Election Day: America’s Biggest Accounting Challenge?
November 4, 2008 by Lela Davidson
Filed under Finance
What does accounting have to do with politics? A lot. One citizen, one vote. That’s our system. (Well sort of, but that’s a topic of discussion for another blog!) A national election is really nothing more than a huge inventory. Today we the people are responsible to come up with an accurate inventory of only two items: McCain and Obama.
The Importance of Inventory
McCain’s a cog, Obama’s a widget, and we have to count them. While a manufacturer relies on an accurate accounting of parts in storage to make crucial business decisions and investors use the same information to analyze the balance sheets, voters today will choose the leader of the United States of America. Inventories are important.

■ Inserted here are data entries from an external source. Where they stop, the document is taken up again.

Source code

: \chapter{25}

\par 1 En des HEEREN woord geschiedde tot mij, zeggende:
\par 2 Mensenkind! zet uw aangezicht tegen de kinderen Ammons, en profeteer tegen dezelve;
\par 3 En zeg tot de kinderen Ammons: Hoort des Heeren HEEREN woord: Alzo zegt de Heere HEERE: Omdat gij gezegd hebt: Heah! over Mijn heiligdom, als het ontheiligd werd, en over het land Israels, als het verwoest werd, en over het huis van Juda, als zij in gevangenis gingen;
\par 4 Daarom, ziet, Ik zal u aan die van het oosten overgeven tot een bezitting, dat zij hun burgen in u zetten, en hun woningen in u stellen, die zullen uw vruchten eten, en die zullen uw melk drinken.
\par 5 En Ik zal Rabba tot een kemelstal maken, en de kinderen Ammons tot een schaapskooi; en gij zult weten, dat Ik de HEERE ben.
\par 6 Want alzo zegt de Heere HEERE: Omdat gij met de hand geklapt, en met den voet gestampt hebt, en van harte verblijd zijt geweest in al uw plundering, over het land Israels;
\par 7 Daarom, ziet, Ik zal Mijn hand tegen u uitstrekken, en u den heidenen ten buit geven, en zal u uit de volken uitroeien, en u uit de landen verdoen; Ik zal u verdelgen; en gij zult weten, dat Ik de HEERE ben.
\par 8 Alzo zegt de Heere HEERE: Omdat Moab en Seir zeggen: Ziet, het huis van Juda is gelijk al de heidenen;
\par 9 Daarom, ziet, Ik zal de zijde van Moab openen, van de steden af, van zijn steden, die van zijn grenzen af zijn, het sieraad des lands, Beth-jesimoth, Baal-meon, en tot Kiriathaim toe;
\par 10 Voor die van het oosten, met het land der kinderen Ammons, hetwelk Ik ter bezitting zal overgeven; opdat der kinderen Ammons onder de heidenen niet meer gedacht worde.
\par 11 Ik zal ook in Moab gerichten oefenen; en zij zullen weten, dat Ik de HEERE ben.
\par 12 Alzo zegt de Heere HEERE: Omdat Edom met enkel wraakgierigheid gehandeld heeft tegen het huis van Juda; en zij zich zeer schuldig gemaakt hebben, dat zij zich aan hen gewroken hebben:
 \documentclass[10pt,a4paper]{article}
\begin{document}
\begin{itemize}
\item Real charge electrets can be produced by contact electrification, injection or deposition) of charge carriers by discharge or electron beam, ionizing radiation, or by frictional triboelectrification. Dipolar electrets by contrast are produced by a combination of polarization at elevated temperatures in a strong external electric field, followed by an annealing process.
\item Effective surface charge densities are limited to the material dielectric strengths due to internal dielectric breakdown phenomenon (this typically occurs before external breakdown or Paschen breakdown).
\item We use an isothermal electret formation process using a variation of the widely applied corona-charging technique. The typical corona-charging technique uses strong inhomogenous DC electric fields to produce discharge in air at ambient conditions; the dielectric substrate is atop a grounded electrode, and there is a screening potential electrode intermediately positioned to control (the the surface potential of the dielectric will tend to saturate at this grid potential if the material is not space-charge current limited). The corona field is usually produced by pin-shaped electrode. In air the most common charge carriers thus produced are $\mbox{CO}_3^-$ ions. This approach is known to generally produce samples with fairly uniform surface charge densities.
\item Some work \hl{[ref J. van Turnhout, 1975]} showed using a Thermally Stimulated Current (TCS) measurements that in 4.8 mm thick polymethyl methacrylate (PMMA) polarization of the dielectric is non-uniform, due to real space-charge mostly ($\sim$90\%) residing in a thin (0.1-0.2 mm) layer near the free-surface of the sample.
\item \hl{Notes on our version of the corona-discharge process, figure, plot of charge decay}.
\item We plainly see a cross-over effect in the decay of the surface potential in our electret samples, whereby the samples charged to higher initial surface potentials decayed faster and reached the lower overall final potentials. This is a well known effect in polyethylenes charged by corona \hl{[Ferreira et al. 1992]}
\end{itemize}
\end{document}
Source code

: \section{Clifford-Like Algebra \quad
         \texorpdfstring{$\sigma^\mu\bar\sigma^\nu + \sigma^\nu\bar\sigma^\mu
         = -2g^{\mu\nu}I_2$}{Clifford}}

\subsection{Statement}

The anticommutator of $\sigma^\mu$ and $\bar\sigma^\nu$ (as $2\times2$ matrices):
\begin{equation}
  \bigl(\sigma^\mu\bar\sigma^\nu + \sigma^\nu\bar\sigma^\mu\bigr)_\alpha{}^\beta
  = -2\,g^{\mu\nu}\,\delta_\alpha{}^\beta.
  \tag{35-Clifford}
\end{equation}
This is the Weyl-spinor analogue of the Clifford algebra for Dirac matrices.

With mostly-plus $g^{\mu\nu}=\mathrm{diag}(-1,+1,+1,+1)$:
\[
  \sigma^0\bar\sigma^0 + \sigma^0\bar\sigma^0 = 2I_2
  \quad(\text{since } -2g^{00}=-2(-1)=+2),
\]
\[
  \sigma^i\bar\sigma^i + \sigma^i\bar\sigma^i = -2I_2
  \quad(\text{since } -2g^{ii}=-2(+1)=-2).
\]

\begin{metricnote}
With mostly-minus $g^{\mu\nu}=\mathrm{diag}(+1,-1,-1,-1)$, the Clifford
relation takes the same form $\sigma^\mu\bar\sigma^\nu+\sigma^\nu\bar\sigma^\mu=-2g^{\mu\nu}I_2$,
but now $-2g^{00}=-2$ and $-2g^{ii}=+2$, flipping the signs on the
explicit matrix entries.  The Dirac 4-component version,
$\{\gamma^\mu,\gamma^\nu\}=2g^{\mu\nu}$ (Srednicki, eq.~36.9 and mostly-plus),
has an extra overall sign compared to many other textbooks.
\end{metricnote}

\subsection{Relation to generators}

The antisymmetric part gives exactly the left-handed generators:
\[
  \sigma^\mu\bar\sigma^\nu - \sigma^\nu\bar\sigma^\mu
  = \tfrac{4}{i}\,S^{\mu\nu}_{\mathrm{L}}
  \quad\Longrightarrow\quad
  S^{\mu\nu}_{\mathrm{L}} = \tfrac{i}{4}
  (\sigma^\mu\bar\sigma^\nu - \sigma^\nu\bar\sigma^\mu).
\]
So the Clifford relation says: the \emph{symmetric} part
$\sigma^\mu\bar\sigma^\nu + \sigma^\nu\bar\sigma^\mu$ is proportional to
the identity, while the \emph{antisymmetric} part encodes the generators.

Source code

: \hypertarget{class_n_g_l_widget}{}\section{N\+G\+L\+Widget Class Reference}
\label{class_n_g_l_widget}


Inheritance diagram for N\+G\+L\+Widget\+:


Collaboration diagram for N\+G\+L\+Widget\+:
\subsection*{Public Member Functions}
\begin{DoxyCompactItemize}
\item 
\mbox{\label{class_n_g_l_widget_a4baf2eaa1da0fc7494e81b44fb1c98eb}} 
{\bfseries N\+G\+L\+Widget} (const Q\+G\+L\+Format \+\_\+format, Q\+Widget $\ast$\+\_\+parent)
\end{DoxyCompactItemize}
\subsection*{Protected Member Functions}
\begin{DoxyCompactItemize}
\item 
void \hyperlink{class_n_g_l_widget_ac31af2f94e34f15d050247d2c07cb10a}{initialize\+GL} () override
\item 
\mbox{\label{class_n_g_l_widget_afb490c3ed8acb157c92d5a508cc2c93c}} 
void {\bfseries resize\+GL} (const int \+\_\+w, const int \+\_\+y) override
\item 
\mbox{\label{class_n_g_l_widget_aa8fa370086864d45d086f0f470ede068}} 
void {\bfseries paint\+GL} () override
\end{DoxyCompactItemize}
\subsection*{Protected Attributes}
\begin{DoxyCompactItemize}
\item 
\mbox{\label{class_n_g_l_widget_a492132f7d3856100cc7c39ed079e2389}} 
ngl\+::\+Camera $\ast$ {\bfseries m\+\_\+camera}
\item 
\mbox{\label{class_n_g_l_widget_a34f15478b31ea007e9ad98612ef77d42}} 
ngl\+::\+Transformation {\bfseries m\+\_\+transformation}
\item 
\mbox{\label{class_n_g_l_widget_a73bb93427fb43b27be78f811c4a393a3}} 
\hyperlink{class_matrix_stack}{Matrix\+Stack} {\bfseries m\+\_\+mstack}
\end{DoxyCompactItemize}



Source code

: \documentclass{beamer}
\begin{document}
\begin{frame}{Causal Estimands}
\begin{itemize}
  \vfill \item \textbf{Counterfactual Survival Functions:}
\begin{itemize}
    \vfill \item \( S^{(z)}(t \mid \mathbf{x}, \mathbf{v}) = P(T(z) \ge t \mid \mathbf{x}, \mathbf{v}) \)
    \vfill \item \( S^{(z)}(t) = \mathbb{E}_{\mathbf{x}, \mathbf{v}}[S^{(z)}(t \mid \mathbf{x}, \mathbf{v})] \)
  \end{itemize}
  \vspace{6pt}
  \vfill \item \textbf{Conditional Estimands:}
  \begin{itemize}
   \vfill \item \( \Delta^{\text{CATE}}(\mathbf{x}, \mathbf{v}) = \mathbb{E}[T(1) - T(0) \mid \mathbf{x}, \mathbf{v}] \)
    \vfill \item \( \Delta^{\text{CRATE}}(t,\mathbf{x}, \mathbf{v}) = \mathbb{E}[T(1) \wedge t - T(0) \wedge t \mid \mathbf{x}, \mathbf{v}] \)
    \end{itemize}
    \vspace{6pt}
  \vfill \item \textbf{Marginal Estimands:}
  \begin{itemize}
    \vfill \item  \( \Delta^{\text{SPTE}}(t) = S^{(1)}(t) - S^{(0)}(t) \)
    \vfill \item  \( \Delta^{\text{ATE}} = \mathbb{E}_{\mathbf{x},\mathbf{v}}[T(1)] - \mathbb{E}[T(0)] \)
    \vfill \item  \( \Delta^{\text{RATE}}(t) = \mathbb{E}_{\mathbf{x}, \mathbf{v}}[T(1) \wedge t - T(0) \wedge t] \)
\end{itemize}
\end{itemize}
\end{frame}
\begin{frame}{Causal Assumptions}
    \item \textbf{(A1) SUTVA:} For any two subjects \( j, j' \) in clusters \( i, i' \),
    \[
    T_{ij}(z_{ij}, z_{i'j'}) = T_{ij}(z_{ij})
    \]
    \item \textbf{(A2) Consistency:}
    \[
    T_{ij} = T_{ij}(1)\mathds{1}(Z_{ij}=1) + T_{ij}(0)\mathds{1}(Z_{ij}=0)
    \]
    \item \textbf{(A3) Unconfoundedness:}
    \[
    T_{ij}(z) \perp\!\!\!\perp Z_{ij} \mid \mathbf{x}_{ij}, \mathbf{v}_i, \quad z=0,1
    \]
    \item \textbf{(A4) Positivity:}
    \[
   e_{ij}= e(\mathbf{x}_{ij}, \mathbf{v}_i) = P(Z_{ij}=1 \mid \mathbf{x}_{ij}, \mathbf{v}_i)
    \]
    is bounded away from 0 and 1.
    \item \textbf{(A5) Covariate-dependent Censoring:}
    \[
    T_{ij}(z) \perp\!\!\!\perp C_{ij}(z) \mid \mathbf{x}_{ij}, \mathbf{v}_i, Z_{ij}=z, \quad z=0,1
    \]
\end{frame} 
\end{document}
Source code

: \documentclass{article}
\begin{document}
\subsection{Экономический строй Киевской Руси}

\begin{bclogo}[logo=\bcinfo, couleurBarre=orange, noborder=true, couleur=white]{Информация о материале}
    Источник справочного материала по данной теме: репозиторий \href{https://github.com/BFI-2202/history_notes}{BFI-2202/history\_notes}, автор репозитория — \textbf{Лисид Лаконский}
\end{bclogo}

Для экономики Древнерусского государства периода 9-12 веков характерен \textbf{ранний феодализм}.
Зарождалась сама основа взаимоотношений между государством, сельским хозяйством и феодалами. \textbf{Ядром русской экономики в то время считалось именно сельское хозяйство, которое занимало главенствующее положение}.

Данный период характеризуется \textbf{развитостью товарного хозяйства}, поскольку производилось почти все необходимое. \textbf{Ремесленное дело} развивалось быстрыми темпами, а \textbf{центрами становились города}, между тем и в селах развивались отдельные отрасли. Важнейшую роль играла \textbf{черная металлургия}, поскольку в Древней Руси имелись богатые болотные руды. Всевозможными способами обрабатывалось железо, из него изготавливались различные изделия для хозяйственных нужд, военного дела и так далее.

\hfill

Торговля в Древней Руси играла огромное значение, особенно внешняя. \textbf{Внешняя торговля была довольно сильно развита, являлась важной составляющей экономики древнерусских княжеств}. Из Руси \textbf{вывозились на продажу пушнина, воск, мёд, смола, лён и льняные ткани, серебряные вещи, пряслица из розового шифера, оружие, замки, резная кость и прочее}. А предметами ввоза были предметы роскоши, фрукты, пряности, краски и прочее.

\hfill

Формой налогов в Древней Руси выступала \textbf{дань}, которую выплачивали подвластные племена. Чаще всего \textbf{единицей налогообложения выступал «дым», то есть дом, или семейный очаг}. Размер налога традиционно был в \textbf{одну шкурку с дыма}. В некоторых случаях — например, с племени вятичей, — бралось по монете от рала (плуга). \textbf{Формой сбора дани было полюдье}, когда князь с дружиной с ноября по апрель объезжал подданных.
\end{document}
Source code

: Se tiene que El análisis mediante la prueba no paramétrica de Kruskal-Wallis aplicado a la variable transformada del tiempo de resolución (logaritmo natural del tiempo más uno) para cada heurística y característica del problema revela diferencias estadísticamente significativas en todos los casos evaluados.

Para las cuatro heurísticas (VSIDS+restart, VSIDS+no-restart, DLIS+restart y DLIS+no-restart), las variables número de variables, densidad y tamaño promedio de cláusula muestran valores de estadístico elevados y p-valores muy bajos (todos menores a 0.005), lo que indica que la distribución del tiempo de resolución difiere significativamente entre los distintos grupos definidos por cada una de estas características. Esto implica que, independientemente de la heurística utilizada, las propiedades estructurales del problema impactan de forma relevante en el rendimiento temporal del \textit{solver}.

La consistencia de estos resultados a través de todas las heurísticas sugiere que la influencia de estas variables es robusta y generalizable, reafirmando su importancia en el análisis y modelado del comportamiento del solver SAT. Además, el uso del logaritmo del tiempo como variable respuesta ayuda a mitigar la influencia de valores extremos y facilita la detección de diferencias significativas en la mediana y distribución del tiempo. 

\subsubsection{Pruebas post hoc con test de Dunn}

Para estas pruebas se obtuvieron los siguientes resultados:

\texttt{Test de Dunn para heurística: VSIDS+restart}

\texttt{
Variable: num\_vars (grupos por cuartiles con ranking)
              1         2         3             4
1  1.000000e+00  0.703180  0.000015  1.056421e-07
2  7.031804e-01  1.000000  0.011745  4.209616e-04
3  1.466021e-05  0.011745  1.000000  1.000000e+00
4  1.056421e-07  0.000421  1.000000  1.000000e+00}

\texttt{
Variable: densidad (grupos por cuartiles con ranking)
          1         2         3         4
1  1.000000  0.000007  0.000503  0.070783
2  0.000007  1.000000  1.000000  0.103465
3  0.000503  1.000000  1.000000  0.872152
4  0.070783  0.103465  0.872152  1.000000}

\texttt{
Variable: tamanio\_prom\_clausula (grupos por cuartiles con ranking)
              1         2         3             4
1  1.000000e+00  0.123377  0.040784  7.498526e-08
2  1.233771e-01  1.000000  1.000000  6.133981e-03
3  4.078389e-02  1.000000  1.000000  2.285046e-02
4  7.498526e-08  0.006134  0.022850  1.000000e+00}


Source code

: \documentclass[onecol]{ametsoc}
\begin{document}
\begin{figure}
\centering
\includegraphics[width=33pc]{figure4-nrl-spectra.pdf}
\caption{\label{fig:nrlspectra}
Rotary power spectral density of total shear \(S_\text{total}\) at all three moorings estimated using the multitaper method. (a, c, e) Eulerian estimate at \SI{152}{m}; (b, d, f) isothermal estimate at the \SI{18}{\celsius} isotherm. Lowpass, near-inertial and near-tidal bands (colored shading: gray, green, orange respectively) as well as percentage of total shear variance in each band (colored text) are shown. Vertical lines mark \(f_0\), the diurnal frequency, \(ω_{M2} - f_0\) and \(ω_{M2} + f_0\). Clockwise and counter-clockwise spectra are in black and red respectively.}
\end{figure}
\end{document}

Have you ever been in a big retail store when the employees are conducting an inventory? It’s a mess. Counting things is cumbersome. It takes time and there are a lot of ways to mess it up. Inaccuracies typically fall into one of two areas:
- Human error
- Fraud
Low Tech vs. High Tech Inventory
We all remember the troubles of 2000 when an aging population combined with antiquated technology to introduce the term ‘hanging chad’ to the general public. If more people handle the votes, does that increase the accuracy of the count or just the opportunity for human error?
High tech voting comes with its own set of troubles.
In a controlled setting, Rice University students created multiple hacks on voting machines to manipulate results. In the world of business, accounting firms objectively attest to the accuracy of inventory counts. Politics is business too, especially for makers of electronic voting machines who make big profits selling their technology to state and local governments. While the federal government offers a voluntary accreditation program for consulting firms that test and certify voting machines, problems are rampant in the emerging electronic voting industry.
In the winner-takes-all world of politics, counting the vote is the everything. Your single vote is your decision and your investment.
How confident are you that America’s most important inventory is accurate?